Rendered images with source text
--*--

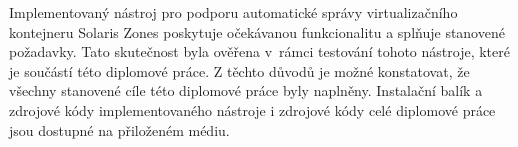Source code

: Implementovaný nástroj pro podporu automatické správy virtualizačního
kontejneru Solaris Zones poskytuje očekávanou funkcionalitu a splňuje stanovené požadavky. Tato skutečnost byla ověřena v~rámci testování
tohoto nástroje, které je součástí této diplomové práce. Z těchto důvodů je možné konstatovat, že všechny stanovené cíle této diplomové práce 
byly naplněny. Instalační balík a zdrojové kódy implementovaného nástroje i zdrojové kódy celé diplomové práce jsou dostupné na přiloženém médiu.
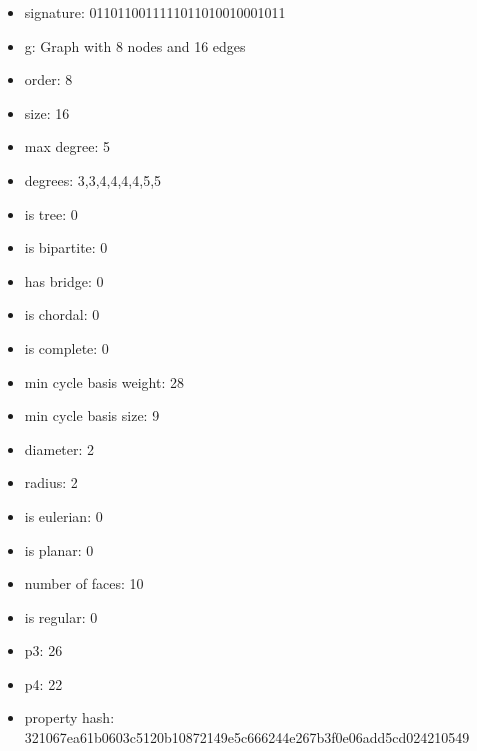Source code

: \begin{itemize}
\item signature: 0110110011111011010010001011
\item g: Graph with 8 nodes and 16 edges
\item order: 8
\item size: 16
\item max degree: 5
\item degrees: 3,3,4,4,4,4,5,5
\item is tree: 0
\item is bipartite: 0
\item has bridge: 0
\item is chordal: 0
\item is complete: 0
\item min cycle basis weight: 28
\item min cycle basis size: 9
\item diameter: 2
\item radius: 2
\item is eulerian: 0
\item is planar: 0
\item number of faces: 10
\item is regular: 0
\item p3: 26
\item p4: 22
\item property hash: 321067ea61b0603c5120b10872149e5c666244e267b3f0e06add5cd024210549
\end{itemize}
\newpage
\begin{figure}
\end{figure}
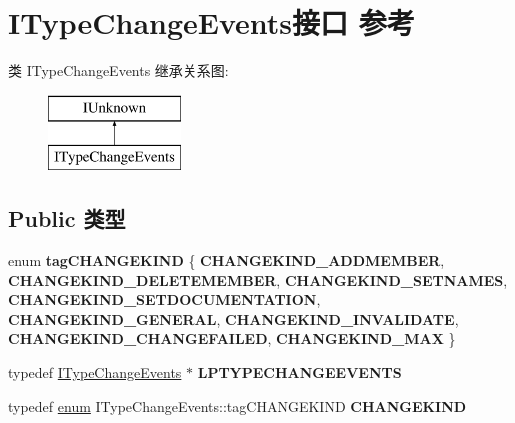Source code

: \hypertarget{interface_i_type_change_events}{}\section{I\+Type\+Change\+Events接口 参考}
\label{interface_i_type_change_events}
类 I\+Type\+Change\+Events 继承关系图\+:\begin{figure}[H]
\begin{center}
\leavevmode
\includegraphics[height=2.000000cm]{interface_i_type_change_events}
\end{center}
\end{figure}
\subsection*{Public 类型}
\begin{DoxyCompactItemize}
\item 
\mbox{\label{interface_i_type_change_events_a49292717c31bb2833ec5b8115ccbe8ec}} 
enum {\bfseries tag\+C\+H\+A\+N\+G\+E\+K\+I\+ND} \{ \newline
{\bfseries C\+H\+A\+N\+G\+E\+K\+I\+N\+D\+\_\+\+A\+D\+D\+M\+E\+M\+B\+ER}, 
{\bfseries C\+H\+A\+N\+G\+E\+K\+I\+N\+D\+\_\+\+D\+E\+L\+E\+T\+E\+M\+E\+M\+B\+ER}, 
{\bfseries C\+H\+A\+N\+G\+E\+K\+I\+N\+D\+\_\+\+S\+E\+T\+N\+A\+M\+ES}, 
{\bfseries C\+H\+A\+N\+G\+E\+K\+I\+N\+D\+\_\+\+S\+E\+T\+D\+O\+C\+U\+M\+E\+N\+T\+A\+T\+I\+ON}, 
\newline
{\bfseries C\+H\+A\+N\+G\+E\+K\+I\+N\+D\+\_\+\+G\+E\+N\+E\+R\+AL}, 
{\bfseries C\+H\+A\+N\+G\+E\+K\+I\+N\+D\+\_\+\+I\+N\+V\+A\+L\+I\+D\+A\+TE}, 
{\bfseries C\+H\+A\+N\+G\+E\+K\+I\+N\+D\+\_\+\+C\+H\+A\+N\+G\+E\+F\+A\+I\+L\+ED}, 
{\bfseries C\+H\+A\+N\+G\+E\+K\+I\+N\+D\+\_\+\+M\+AX}
 \}
\item 
\mbox{\label{interface_i_type_change_events_ad53b50cdee416ba769020af6d23f7743}} 
typedef \hyperlink{interface_i_type_change_events}{I\+Type\+Change\+Events} $\ast$ {\bfseries L\+P\+T\+Y\+P\+E\+C\+H\+A\+N\+G\+E\+E\+V\+E\+N\+TS}
\item 
\mbox{\label{interface_i_type_change_events_ad3bca092b924edaa8401b464544e7eab}} 
typedef \hyperlink{interfaceenum}{enum} I\+Type\+Change\+Events\+::tag\+C\+H\+A\+N\+G\+E\+K\+I\+ND {\bfseries C\+H\+A\+N\+G\+E\+K\+I\+ND}
\end{DoxyCompactItemize}
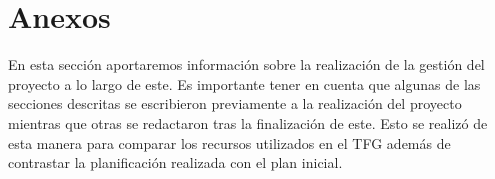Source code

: 


\appendix

\chapter{Anexos}
\label{section:Anexos}
En esta sección aportaremos información sobre la realización de la gestión del proyecto a lo largo de este. Es importante tener en cuenta que algunas de las secciones descritas se escribieron previamente a la realización del proyecto mientras que otras se redactaron tras la finalización de este. Esto se realizó de esta manera para comparar los recursos utilizados en el TFG además de contrastar la planificación realizada con el plan inicial.














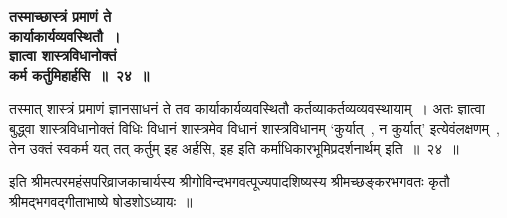  \begin{center}{\bfseries तस्माच्छास्त्रं प्रमाणं ते\\ कार्याकार्यव्यवस्थितौ~।\\ज्ञात्वा शास्त्रविधानोक्तं\\ कर्म कर्तुमिहार्हसि~॥~२४~॥}\end{center} 
तस्मात् शास्त्रं प्रमाणं ज्ञानसाधनं ते तव कार्याकार्यव्यवस्थितौ कर्तव्याकर्तव्यव्यवस्थायाम्~। अतः ज्ञात्वा बुद्ध्वा शास्त्रविधानोक्तं विधिः विधानं शास्त्रमेव विधानं शास्त्रविधानम् ‘कुर्यात्~, न कुर्यात्’ इत्येवंलक्षणम्~, तेन उक्तं स्वकर्म यत् तत् कर्तुम् इह अर्हसि, इह इति कर्माधिकारभूमिप्रदर्शनार्थम् इति~॥~२४~॥\par
 
इति श्रीमत्परमहंसपरिव्राजकाचार्यस्य श्रीगोविन्दभगवत्पूज्यपादशिष्यस्य श्रीमच्छङ्करभगवतः कृतौ श्रीमद्भगवद्गीताभाष्ये षोडशोऽध्यायः~॥\par
 
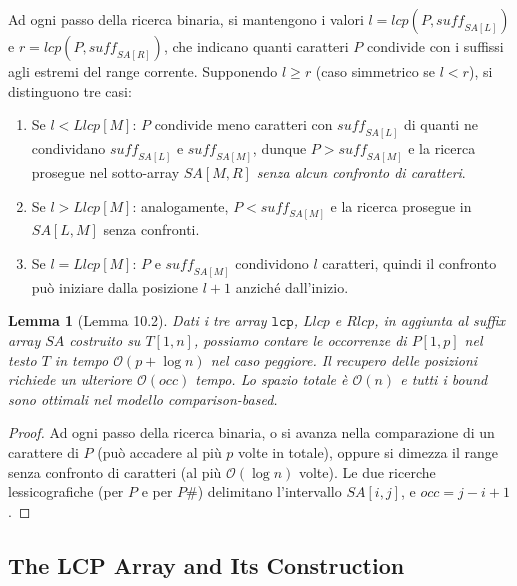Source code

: \documentclass[12pt, a4paper, oneside]{book}
\theoremstyle{plain}
\newtheorem{lemma}[teorema]{Lemma}
\theoremstyle{definition}
\theoremstyle{remark}
\newcommand{\OO}[1]{\mathcal{O}\!\left(#1\right)}
\begin{document}
Ad ogni passo della ricerca binaria, si mantengono i valori $l = lcp(P, \mathit{suff}_{SA[L]})$ e $r = lcp(P, \mathit{suff}_{SA[R]})$, che indicano quanti caratteri $P$ condivide con i suffissi agli estremi del range corrente. Supponendo $l \geq r$ (caso simmetrico se $l < r$), si distinguono tre casi:

\begin{enumerate}
  \item Se $l < \mathit{Llcp}[M]$: $P$ condivide meno caratteri con $\mathit{suff}_{SA[L]}$ di quanti ne condividano $\mathit{suff}_{SA[L]}$ e $\mathit{suff}_{SA[M]}$, dunque $P > \mathit{suff}_{SA[M]}$ e la ricerca prosegue nel sotto-array $SA[M, R]$ \emph{senza alcun confronto di caratteri}.
  \item Se $l > \mathit{Llcp}[M]$: analogamente, $P < \mathit{suff}_{SA[M]}$ e la ricerca prosegue in $SA[L, M]$ senza confronti.
  \item Se $l = \mathit{Llcp}[M]$: $P$ e $\mathit{suff}_{SA[M]}$ condividono $l$ caratteri, quindi il confronto può iniziare dalla posizione $l+1$ anziché dall'inizio.
\end{enumerate}

\begin{lemma}[Lemma 10.2]
\label{lem:substr-optimal}
Dati i tre array $\mathtt{lcp}$, $\mathit{Llcp}$ e $\mathit{Rlcp}$, in aggiunta al suffix array $SA$ costruito su $T[1,n]$, possiamo contare le occorrenze di $P[1,p]$ nel testo $T$ in tempo $\OO{p + \log n}$ nel caso peggiore. Il recupero delle posizioni richiede un ulteriore $\OO{\mathit{occ}}$ tempo. Lo spazio totale è $\OO{n}$ e tutti i bound sono ottimali nel modello comparison-based.
\end{lemma}

\begin{proof}
Ad ogni passo della ricerca binaria, o si avanza nella comparazione di un carattere di $P$ (può accadere al più $p$ volte in totale), oppure si dimezza il range senza confronto di caratteri (al più $\OO{\log n}$ volte). Le due ricerche lessicografiche (per $P$ e per $P\#$) delimitano l'intervallo $SA[i,j]$, e $\mathit{occ} = j - i + 1$.
\end{proof}

\subsection{The LCP Array and Its Construction}
\label{subsec:kasai}
\end{document}
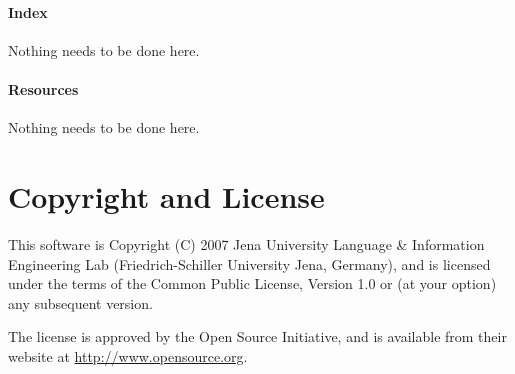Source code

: \documentclass[11pt,a4paper,halfparskip]{scrartcl}
\begin{document}
\paragraph{Index}
Nothing needs to be done here.

\paragraph{Resources}
Nothing needs to be done here.


\section{Copyright and License}
This software is Copyright (C) 2007 Jena University Language \& Information
Engineering Lab (Friedrich-Schiller University Jena, Germany), and is
licensed under the terms of the Common Public License, Version 1.0 or (at
your option) any subsequent version.

The license is approved by the Open Source Initiative, and is
available from their website at \url{http://www.opensource.org}.



\end{document}
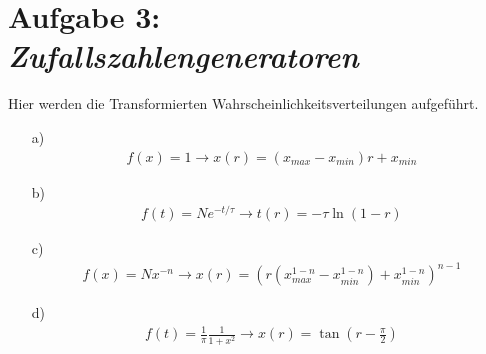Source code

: \section*{Aufgabe 3: \emph{Zufallszahlengeneratoren}}
Hier werden die Transformierten Wahrscheinlichkeitsverteilungen aufgeführt.
\begin{itemize}
\item[a)]
\begin{align*}
f(x) = 1
\rightarrow x(r) =  (x_{max} - x_{min}) r + x_{min}
\end{align*}
\item[b)] 
\begin{align*}
f(t) = N e^{-t/\tau}
\rightarrow t(r) = -\tau \ln(1-r)
\end{align*}
\item[c)] 
\begin{align*}
f(x) = N x^{-n}
\rightarrow x(r) = ( r  (x_{max}^{1-n} - x_{min}^{1-n}) +x_{min}^{1-n})^{n-1}
\end{align*}
\item[d)]
\begin{align*}
f(t) = \frac{1}{\pi} \frac{1}{1+x^2}
\rightarrow x(r) = \tan\left(r-\frac{\pi}{2}\right)
\end{align*}
\end{itemize}

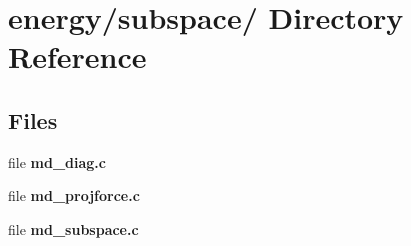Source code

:\section{energy/subspace/ Directory Reference}
\label{dir_aff14c3ba0a732dc9ddbeb7896d174bc}
\subsection*{Files}
\begin{CompactItemize}
\item 
file {\bf md\_\-diag.c}
\item 
file {\bf md\_\-projforce.c}
\item 
file {\bf md\_\-subspace.c}
\end{CompactItemize}
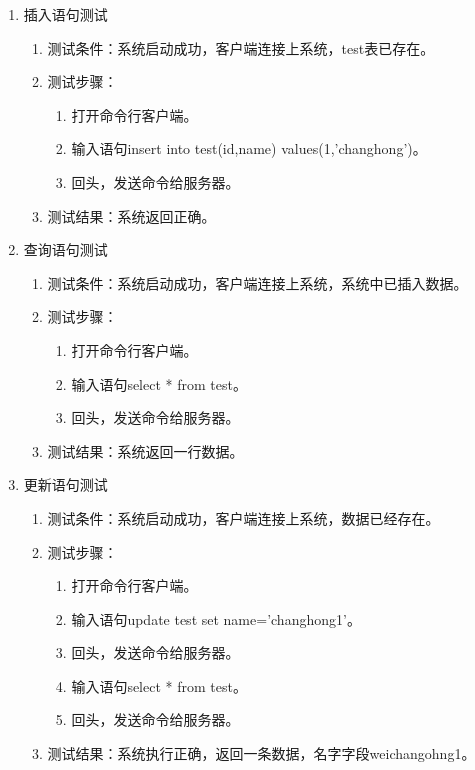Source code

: \begin{enumerate}
\item 插入语句测试
\begin{enumerate}
	\item 测试条件：系统启动成功，客户端连接上系统，test表已存在。
	\item 测试步骤：
	\begin{enumerate}
		\item 打开命令行客户端。
		\item 输入语句insert into test(id,name) values(1,'changhong')。
		\item 回头，发送命令给服务器。
	\end{enumerate}
	\item 	测试结果：系统返回正确。
\end{enumerate}	


\item 查询语句测试
\begin{enumerate}
	\item 测试条件：系统启动成功，客户端连接上系统，系统中已插入数据。
	\item 测试步骤：
	\begin{enumerate}
		\item 打开命令行客户端。
		\item 输入语句select * from test。
		\item 回头，发送命令给服务器。
	\end{enumerate}
	\item 	测试结果：系统返回一行数据。
\end{enumerate}	



\item 更新语句测试
\begin{enumerate}
	\item 测试条件：系统启动成功，客户端连接上系统，数据已经存在。
	\item 测试步骤：
	\begin{enumerate}
		\item 打开命令行客户端。
		\item 输入语句update test set name='changhong1'。
		\item 回头，发送命令给服务器。
		\item 输入语句select * from test。
		\item 回头，发送命令给服务器。
	\end{enumerate}
	\item 	测试结果：系统执行正确，返回一条数据，名字字段weichangohng1。
\end{enumerate}	



\end{enumerate}
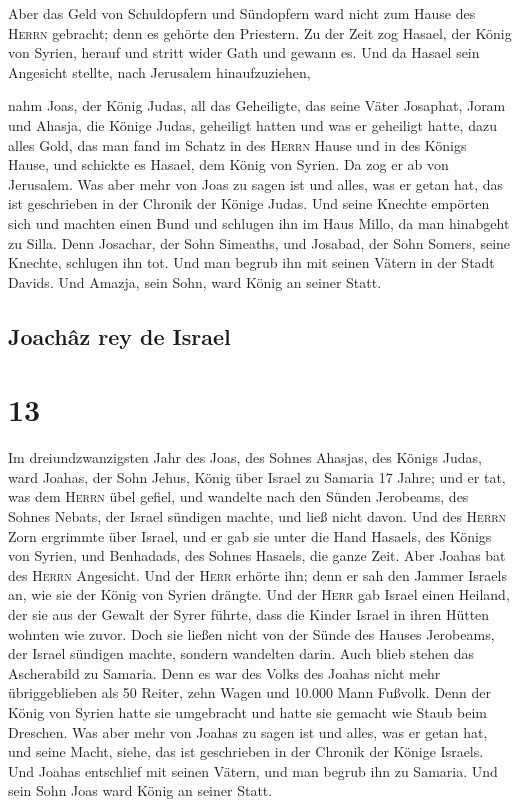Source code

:  Aber das Geld von Schuldopfern und Sündopfern ward nicht
zum Hause des \textsc{Herrn} gebracht; denn es gehörte den Priestern.
 Zu der Zeit zog Hasael, der König von Syrien, herauf und
stritt wider Gath und gewann es. Und da Hasael sein Angesicht stellte,
nach Jerusalem hinaufzuziehen,

 nahm Joas, der König Judas, all das Geheiligte, das
seine Väter Josaphat, Joram und Ahasja, die Könige Judas, geheiligt
hatten und was er geheiligt hatte, dazu alles Gold, das man fand im
Schatz in des \textsc{Herrn} Hause und in des Königs Hause, und schickte
es Hasael, dem König von Syrien. Da zog er ab von Jerusalem.
 Was aber mehr von Joas zu sagen ist und alles, was er
getan hat, das ist geschrieben in der Chronik der Könige Judas.
 Und seine Knechte empörten sich und machten einen Bund
und schlugen ihn im Haus Millo, da man hinabgeht zu Silla.
 Denn Josachar, der Sohn Simeaths, und Josabad, der Sohn
Somers, seine Knechte, schlugen ihn tot. Und man begrub ihn mit seinen
Vätern in der Stadt Davids. Und Amazja, sein Sohn, ward König an seiner
Statt.

\hypertarget{joachuxe2z-rey-de-israel}{%
\subsection{Joachâz rey de Israel}\label{joachuxe2z-rey-de-israel}}

\hypertarget{section-12}{%
\section{13}\label{section-12}}

 Im dreiundzwanzigsten Jahr des Joas, des Sohnes Ahasjas,
des Königs Judas, ward Joahas, der Sohn Jehus, König über Israel zu
Samaria 17 Jahre;  und er tat, was dem \textsc{Herrn} übel
gefiel, und wandelte nach den Sünden Jerobeams, des Sohnes Nebats, der
Israel sündigen machte, und ließ nicht davon.  Und des
\textsc{Herrn} Zorn ergrimmte über Israel, und er gab sie unter die Hand
Hasaels, des Königs von Syrien, und Benhadads, des Sohnes Hasaels, die
ganze Zeit.  Aber Joahas bat des \textsc{Herrn} Angesicht.
Und der \textsc{Herr} erhörte ihn; denn er sah den Jammer Israels an,
wie sie der König von Syrien drängte.  Und der
\textsc{Herr} gab Israel einen Heiland, der sie aus der Gewalt der Syrer
führte, dass die Kinder Israel in ihren Hütten wohnten wie zuvor.
 Doch sie ließen nicht von der Sünde des Hauses Jerobeams,
der Israel sündigen machte, sondern wandelten darin. Auch blieb stehen
das Ascherabild zu Samaria.  Denn es war des Volks des
Joahas nicht mehr übriggeblieben als 50 Reiter, zehn Wagen und 10.000
Mann Fußvolk. Denn der König von Syrien hatte sie umgebracht und hatte
sie gemacht wie Staub beim Dreschen.  Was aber mehr von
Joahas zu sagen ist und alles, was er getan hat, und seine Macht, siehe,
das ist geschrieben in der Chronik der Könige Israels. 
Und Joahas entschlief mit seinen Vätern, und man begrub ihn zu Samaria.
Und sein Sohn Joas ward König an seiner Statt.

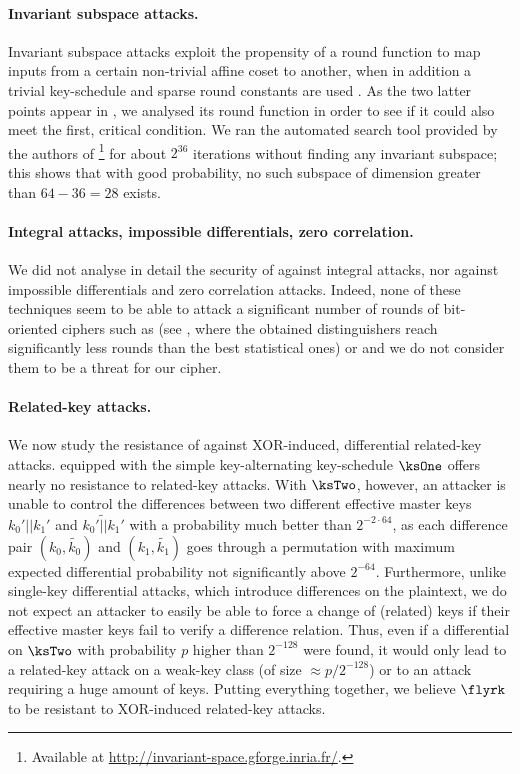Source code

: \paragraph{Invariant subspace attacks.}
Invariant subspace attacks exploit the propensity of a round function to map inputs from a certain non-trivial affine coset to another, when in addition a trivial key-schedule and sparse round constants are used \cite{briceinv}.
As the two latter points appear in \fly, we analysed its round function in order to see if it could also meet the first, critical condition.
We ran the automated search tool provided by the authors of \cite{briceinv}\footnote{Available at \url{http://invariant-space.gforge.inria.fr/}.}
for about $2^{36}$ iterations without finding any invariant subspace; this shows that with good probability, no such subspace of dimension greater than $64 - 36 = 28$ exists.

\paragraph{Integral attacks, impossible differentials, zero correlation.}
We did not analyse in detail the security of \fly against integral attacks, nor against impossible differentials and zero correlation
attacks. Indeed, none of these techniques seem to be able to attack a significant number of rounds of bit-oriented ciphers such as \present
(see \eg \cite{bitintegral,presentzero,newdivision}, where the obtained distinguishers reach significantly less rounds than the best statistical ones)
or \fly and we do not consider them to be a threat
for our cipher.

\paragraph{Related-key attacks.}
We now study the resistance of \fly against XOR-induced, differential related-key attacks.
\fly equipped with the simple key-alternating key-schedule $\ksOne$ offers nearly no resistance to related-key attacks. With $\ksTwo$, however, an attacker is unable to control the
differences between two different effective master keys $k_0'||k_1'$ and $\widetilde{k_0'||k_1'}$ with a probability much better than $2^{-2\cdot64}$, as each difference pair $(k_0,\widetilde{k_0})$
and $(k_1,\widetilde{k_1})$ goes through a permutation with maximum expected differential probability not significantly above $2^{-64}$. Furthermore, unlike single-key differential attacks, which introduce differences
on the plaintext, we do not expect an attacker to easily be able to force a change of (related) keys
if their effective master keys fail to verify a difference relation. Thus, even
if a differential on $\ksTwo$ with probability $p$ higher than $2^{-128}$ were found, it would only lead to a related-key attack on a weak-key class 
	(of size $\approx p/2^{-128}$) or to an attack requiring a huge amount of keys.
Putting everything together, we believe $\flyrk$ to be resistant to XOR-induced related-key attacks.

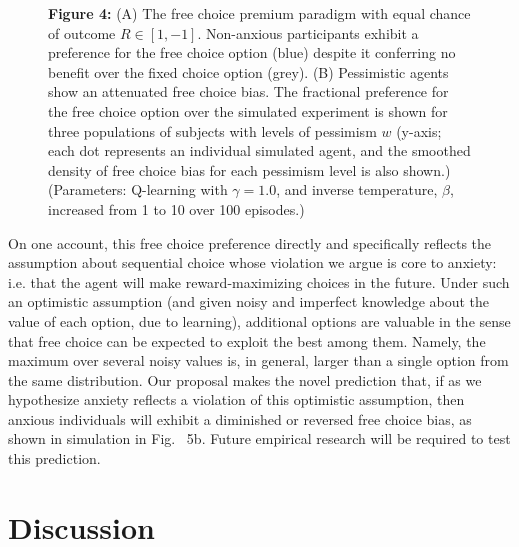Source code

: \documentclass[11pt]{article} %
\begin{document}
\begin{figure}[!b]
  \centerline{%
  }
  \par \textbf{Figure 4:} (A) The free choice premium paradigm\cite{Leotti2011,Leotti2014} with equal chance of outcome $R \in [1, -1]$. Non-anxious participants exhibit a preference for the free choice option (blue) despite it conferring no benefit over the fixed choice option (grey). (B) Pessimistic agents show an attenuated free choice bias. The fractional preference for the free choice option over the simulated experiment is shown for three populations of subjects with levels of pessimism $w$ (y-axis; each dot represents an individual simulated agent, and the smoothed density of free choice bias for each pessimism level is also shown.)
  (Parameters: Q-learning with $\gamma = 1.0$, and inverse temperature, $\beta$, increased from 1 to 10 over 100 episodes.)
\end{figure}

On one account\citep{ly2019}, this free choice preference directly and specifically reflects the assumption about sequential choice whose violation we argue is core to anxiety: i.e. that the agent will make reward-maximizing choices in the future. Under such an optimistic assumption (and given noisy and imperfect knowledge about the value of each option, due to learning), additional options are valuable in the sense that free choice can be expected to exploit the best among them. Namely, the maximum over several noisy values is, in general, larger than a single option from the same distribution. Our proposal makes the novel prediction that, if as we hypothesize anxiety reflects a violation of this optimistic assumption, then anxious individuals will exhibit a diminished or reversed free choice bias, as shown in simulation in Fig. ~5b. Future empirical research will be required to test this prediction.

\section{Discussion}
\end{document}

--*--

Each line of the entries above that has the word "left" is to be copied.

\newcommand{\OO}[1]{\mathcal{O}\!\left(#1\right)}
\rightarrow x(r) = \tan\left(r-\frac{\pi}{2}\right)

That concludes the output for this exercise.